Bock noted how much growth he has seen from Ballard in recent years.

“He was kind of thrown into the fire as a ninth grader,” he said. “He fought adversity, but now he has grown to be one of the best players who has been on this program. He works extremely hard and he really cares about his teammates. He is a fantastic teammate.”

Downtown Andrew Cox is joined by his mother Betsy, left, and father Robbie Friday after signing a letter of intent to play baseball at Ouachita Baptist University.  - Photo by Richard Rasmussen from The Sentinel-Record

Downtown Andrew Cox is joined by his mother Betsy, left, and father Robbie Friday after signing a letter of intent to play baseball at Ouachita Baptist University. – Photo by Richard Rasmussen from The Sentinel-Record

Cox said his time at Lakeside has not been fantastic, as former head coach Hardin and Bock have provided a lot of support.

“I’ve always wanted to play college baseball quite a bit since I was little,” Cox said. “Just being able to (has) been a dream.
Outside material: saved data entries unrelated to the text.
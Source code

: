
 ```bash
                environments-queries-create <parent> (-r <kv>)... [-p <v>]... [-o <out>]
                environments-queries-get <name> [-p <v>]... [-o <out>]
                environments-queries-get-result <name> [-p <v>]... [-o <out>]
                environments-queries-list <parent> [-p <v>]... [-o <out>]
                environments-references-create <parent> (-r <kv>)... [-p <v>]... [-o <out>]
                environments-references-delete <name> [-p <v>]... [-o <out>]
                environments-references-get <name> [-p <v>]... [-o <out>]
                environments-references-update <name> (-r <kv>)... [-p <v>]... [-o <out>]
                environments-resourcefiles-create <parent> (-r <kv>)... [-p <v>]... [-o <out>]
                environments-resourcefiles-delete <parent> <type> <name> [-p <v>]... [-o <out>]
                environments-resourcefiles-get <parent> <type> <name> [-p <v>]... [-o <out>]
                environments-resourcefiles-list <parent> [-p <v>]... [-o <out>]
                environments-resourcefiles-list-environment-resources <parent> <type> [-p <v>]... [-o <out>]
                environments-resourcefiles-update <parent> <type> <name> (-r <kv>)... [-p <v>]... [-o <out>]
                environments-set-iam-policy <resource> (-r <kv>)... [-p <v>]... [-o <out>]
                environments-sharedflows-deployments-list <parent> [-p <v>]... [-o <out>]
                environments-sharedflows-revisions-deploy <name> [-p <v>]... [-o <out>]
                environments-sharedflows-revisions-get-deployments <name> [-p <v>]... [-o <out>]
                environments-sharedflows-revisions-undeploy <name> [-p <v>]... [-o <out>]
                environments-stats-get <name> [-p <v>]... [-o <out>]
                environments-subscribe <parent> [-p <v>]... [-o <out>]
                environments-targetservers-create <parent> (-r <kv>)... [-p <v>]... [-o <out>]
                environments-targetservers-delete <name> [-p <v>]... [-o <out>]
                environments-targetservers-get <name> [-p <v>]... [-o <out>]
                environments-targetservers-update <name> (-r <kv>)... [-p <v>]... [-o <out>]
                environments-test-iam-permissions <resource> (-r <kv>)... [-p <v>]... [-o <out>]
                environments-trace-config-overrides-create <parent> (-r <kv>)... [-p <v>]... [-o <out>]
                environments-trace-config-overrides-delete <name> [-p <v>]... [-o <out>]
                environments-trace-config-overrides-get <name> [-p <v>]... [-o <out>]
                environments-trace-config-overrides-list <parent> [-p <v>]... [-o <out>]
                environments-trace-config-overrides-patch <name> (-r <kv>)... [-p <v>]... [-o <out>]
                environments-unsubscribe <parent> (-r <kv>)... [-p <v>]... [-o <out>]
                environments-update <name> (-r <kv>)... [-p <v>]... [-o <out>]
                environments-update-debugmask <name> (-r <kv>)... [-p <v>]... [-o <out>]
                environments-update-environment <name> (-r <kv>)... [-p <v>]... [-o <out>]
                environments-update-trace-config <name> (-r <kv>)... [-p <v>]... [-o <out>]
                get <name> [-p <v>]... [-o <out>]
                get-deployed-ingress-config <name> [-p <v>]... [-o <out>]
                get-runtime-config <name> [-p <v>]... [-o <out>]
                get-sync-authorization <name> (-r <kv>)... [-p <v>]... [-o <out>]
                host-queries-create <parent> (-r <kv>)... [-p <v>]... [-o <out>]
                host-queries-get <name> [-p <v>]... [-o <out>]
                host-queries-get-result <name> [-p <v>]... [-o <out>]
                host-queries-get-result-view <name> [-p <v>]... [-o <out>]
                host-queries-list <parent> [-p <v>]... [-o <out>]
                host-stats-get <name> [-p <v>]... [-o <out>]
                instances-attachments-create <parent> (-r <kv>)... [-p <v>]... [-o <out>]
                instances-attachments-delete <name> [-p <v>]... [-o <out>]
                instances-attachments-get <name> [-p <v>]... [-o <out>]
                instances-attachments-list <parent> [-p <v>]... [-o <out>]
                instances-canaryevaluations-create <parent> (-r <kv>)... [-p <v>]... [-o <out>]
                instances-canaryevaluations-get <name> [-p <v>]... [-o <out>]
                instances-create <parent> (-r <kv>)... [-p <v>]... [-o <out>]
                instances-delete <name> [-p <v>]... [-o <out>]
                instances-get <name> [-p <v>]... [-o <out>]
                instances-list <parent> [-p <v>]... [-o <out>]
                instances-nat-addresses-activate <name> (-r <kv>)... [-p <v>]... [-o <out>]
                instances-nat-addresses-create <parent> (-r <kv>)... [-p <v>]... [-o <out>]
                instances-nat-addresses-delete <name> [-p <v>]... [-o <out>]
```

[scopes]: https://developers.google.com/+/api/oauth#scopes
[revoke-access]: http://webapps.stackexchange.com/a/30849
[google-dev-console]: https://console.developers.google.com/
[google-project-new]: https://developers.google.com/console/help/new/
I really appreciate every moment I’ve had (at Lakeside). Coach Bock and coach Hardin, who recently moved on, they have all supported me and developed me as a player and “I feel that they are some of the biggest influences on my development as a player and given the opportunity to play college baseball.”

Cox named last year’s match against Bryant as his most memorable match of his time as a frame.

“It was the first game of the season and we had Ethan Bates pitching,” he recalled. “He threw a perfect game and we won 15-0. It was pretty amazing.”

Future Tiger has signed as an infielder / pitcher and has played outfield before and is unsure where he will go next year when he moves to Arkadelphia.

“From the moment I visited it, I talked to the coaches, and I loved the coaches from the start,” he said. “It was one of the first colleges I visited, so I did not want to make any decisions, but I got an offer there every time I visited. I looked at a couple of other schools, and none of them felt that they fit in like Ouachita did. . “

Bock noted the leadership they showed and how fulfilled it is to see the couple move on with their careers.

“These guys are rocks for our program,” Bock said. “They teach younger boys, and everyone looks up to these guys. It’s been a very good, very fun four years.”